Hi an alle Biker aus Südniedersachsen.. 
Bin Ende Februar für eine Woche in Hann. Münden und will dort ein paar Runden mit dem MTB fahren. 
Hat von euch jemand einen Tip, wo man gut fahren kann?  
Würde mich freuen, dort einen guten Trail abseits der Straße zu finden.
Dort in der Nähe, sprich Lippoldshausen, soll es auch eine MTB-Strecke geben?
Hat jemand eine Idee dazu?
Die Landschaft mit dem Bramwald und Reinhardswald soll ja sehr schön sein....

Also ich freue mich auf eure interessanten Tourvorschläge.... 

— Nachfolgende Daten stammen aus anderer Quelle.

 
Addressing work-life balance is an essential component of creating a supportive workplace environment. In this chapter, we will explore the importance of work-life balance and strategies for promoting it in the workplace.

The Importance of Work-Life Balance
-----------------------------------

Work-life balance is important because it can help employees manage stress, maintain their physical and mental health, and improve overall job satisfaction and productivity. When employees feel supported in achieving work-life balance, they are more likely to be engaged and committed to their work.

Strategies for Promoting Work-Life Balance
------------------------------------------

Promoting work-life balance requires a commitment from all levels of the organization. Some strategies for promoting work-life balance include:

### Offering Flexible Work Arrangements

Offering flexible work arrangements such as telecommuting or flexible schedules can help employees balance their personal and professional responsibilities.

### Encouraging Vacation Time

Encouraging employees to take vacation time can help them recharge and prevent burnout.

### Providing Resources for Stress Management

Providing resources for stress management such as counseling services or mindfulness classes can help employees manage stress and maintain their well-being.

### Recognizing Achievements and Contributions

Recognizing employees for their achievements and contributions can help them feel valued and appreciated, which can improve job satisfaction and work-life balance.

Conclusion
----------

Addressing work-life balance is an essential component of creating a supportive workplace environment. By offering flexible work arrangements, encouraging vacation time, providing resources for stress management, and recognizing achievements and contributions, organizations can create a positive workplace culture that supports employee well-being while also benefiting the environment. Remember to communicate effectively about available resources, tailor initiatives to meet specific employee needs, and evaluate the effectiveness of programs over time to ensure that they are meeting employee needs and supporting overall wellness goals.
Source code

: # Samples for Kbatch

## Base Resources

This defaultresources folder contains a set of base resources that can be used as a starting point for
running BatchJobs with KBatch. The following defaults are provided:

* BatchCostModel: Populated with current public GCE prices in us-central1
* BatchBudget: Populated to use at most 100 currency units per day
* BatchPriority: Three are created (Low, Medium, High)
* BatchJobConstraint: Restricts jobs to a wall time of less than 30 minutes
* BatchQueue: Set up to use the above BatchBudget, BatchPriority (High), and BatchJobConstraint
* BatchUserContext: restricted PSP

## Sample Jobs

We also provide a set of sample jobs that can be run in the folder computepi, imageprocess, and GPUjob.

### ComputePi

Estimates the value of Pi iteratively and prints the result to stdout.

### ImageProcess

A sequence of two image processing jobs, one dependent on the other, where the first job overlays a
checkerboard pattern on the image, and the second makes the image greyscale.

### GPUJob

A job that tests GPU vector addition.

Vielleicht gibt es ja auch jemanden, der sich dann ebenfalls aufs Bike setzen will....  
Vielen Dank schon mal für eure Ideen und eine schöne MTB-Saison 2006 


Euer Oldenbürger


----------



## metulsky (22. Februar 2006)

hi !

also ich komme nicht direkt aus hann muenden, aber uslar ist nicht weit entfernt und hier gibt es tolle strecken. falls du interesse hast schau mal unter www.wermachtmit.de - dort verabreden wir uns. zur zeit ist es zwar still, aber da findet sich bestimmt wer...

gruesse

sven


----------



## MTB-News.de




----------



## oOSportfreundOo (14. März 2006)

moin moin also hier in münden gibts hammer trails muss man so sagen ! 
also ich habs mal geschafft fast aussließlich also 85 -90% nur singletrails zu fahn und das auf knapp 45km ... .. also auf jeden fall ein sahnestück ist das grundbachtahl sollte eigenldlich auf wanderkarten eingezeichnet sein ... das steinbachtal ist auch net schlecht aber muss man teilweise tragen wegen der treppen und dem abhang desweiten kann man die strecken dann von laubach aus nach wiershasuen ausweiten und halt richtung volkmarshausen übern 13 brückenweg fahn ... hammer landschaft mit schluchten und bächen und halt ganz schööne aussichtspunkte . man könte auch per waldweg (leider nur bedingt singletrails) nach kassel fahn über speele ist recht gut ausgeschildert ab bonaforth im wald gibt unzählige möglichkeiten hier ! *g* ode den 6km singletrail vom steinberghaus runter nach münden ... aber da vor knapp 3 monaten nen heftiger stum gewütet hat liegen viele bäume auf den trails leider .. aber das ändert sich hoffendlich noch !


----------